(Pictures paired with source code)
* * *

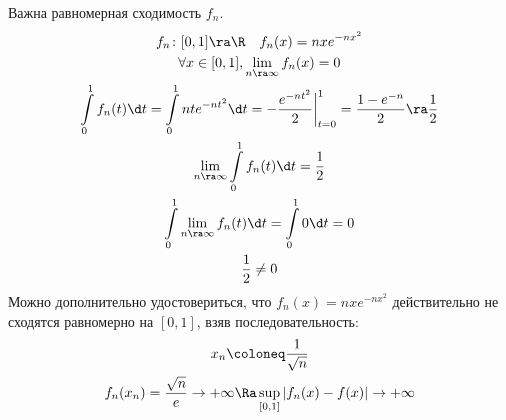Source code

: \begin{exmp}
	Важна равномерная сходимость $f_n$.
	\begin{gather*}
		f_n\colon [0,1] \ra \R \quad f_n(x) = nxe^{-nx^2} \\
		\forall x \in [0, 1], \lim_{n \ra \infty} f_n(x) = 0 \\
		\int\limits_0^1 f_n(t) \d t = \int\limits_0^1 nte^{-nt^2} \d t = -\frac{e^{-nt^2}}2\biggr|_{t=0}^1 = \frac{1-e^{-n}}2 \ra \frac12 \\
		\lim_{n \ra \infty} \int\limits_0^1 f_n(t) \d t
		= \frac12 \\
		\int\limits_0^1 \lim_{n \ra \infty} f_n(t) \d t
		= \int\limits_0^1 0 \d t
		= 0\\
		\frac 1 2 \neq 0
	\end{gather*}
	Можно дополнительно удостовериться, что $f_n(x)=nxe^{-nx^2}$ действительно не сходятся равномерно на $[0,1]$, взяв последовательность:
	\begin{gather*}
		x_n \coloneq \frac{1}{\sqrt n} \\
		f_n(x_n) = \frac{\sqrt n}{e} \to +\infty
		\Ra
		\sup_{[0, 1]} |f_n(x) - f(x)| \to +\infty
	\end{gather*}
\end{exmp}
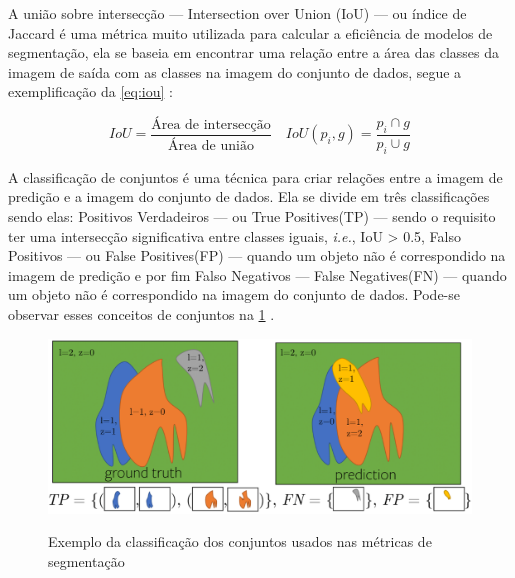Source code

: 
A união sobre intersecção — Intersection over Union (IoU) — ou índice de Jaccard é uma métrica muito utilizada para calcular a eficiência de modelos de segmentação, ela se baseia em encontrar uma relação entre a área das classes da imagem de saída com as classes na imagem do conjunto de dados, segue a exemplificação da \cref{eq:iou} \space\cite{dp_semantic_segmantation, lapix, kirillov2019panoptic}:

\begin{equation}
	\label{eq:iou}	
	IoU = \frac{\text{Área de intersecção}}{\text{Área de união}} \quad IoU(p_i, g) = \frac{p_i \cap g}{ p_i \cup g}
\end{equation}



A classificação de conjuntos é uma técnica para criar relações entre a imagem de predição e a imagem do conjunto de dados. Ela se divide em três classificações sendo elas: Positivos Verdadeiros — ou True Positives(TP) — sendo o requisito ter uma intersecção significativa entre classes iguais, \emph{i.e.}, IoU > 0.5, Falso Positivos — ou False Positives(FP) — quando um objeto não é correspondido na imagem de predição e por fim Falso Negativos — False Negatives(FN) — quando um objeto não é correspondido na imagem do conjunto de dados. Pode-se observar esses conceitos de conjuntos na \cref{fig:conjuntos} \space\cite{kirillov2019panoptic}.
\begin{figure}[ht]
	\caption{Exemplo da classificação dos conjuntos usados nas métricas de segmentação}
	\centering %
	\includegraphics[width=15cm]{figures/pan_metric.png} %
	\label{fig:conjuntos}
\end{figure}


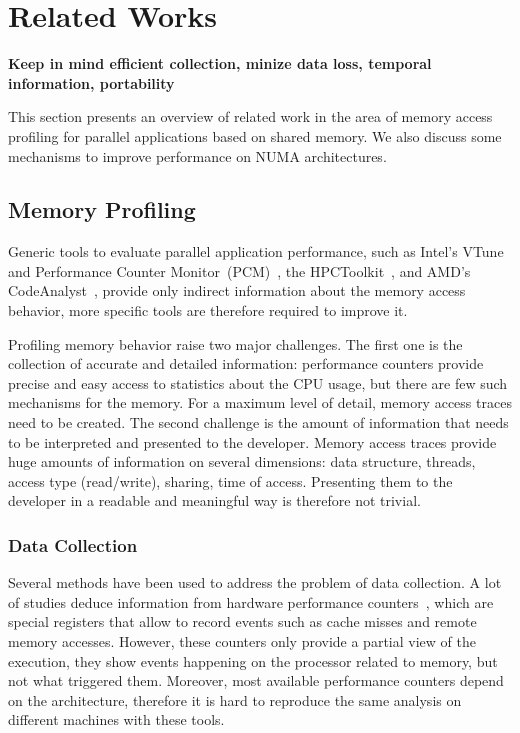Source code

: 
\section{Related Works}
\label{sec:related}

\textbf{Keep in mind efficient collection, minize data loss, temporal
information, portability}

This section presents an overview of related work in the area of memory access
profiling for parallel applications based on shared memory.
We also discuss some mechanisms to improve performance on NUMA architectures.

\subsection{Memory Profiling}
\label{sec:related-profiling}

Generic tools to evaluate parallel application performance, such as Intel's
VTune~\cite{Reinders05VTune} and Performance Counter
Monitor~(PCM)~\cite{Intel2012b}, the HPCToolkit~\cite{Adhianto10HPCTOOLKIT},
and AMD's CodeAnalyst~\cite{Drongowski2008}, provide only indirect information
about the memory access behavior, more specific tools are therefore required to improve it.

Profiling memory behavior raise two major challenges.
The first one is the collection of accurate and detailed information: performance counters provide precise and easy access to statistics about the CPU usage, but there are few such mechanisms for the memory.
For a maximum level of detail, memory access traces need to be created.
The second challenge is the amount of information that needs to be interpreted and presented to the developer.
Memory access traces provide huge amounts of information on several
dimensions: data structure, threads, access type (read/write), sharing, time of access.
Presenting them to the developer in a readable and meaningful way is therefore not trivial.

\subsubsection{Data Collection}

Several methods have been used to address the problem of data collection. A
lot of studies deduce information from hardware performance
counters~\cite{Majo13(Mis)understanding,
Jiang14Understanding,Bosch00Rivet,Weyers14Visualization,Tao01Visualizing,DeRose01Hardware},
which are special registers that allow to record events such as cache misses and remote
memory accesses. However, these counters only provide a partial
view of the execution, they show events happening on the processor related to
memory, but not what triggered them. Moreover, most available performance counters
depend on the architecture, therefore it is hard to reproduce the same
analysis on different machines with these tools.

* * *

What lines of the data contain the string "only"? List them.

_Output for this task_
and AMD's CodeAnalyst~\cite{Drongowski2008}, provide only indirect information
memory accesses. However, these counters only provide a partial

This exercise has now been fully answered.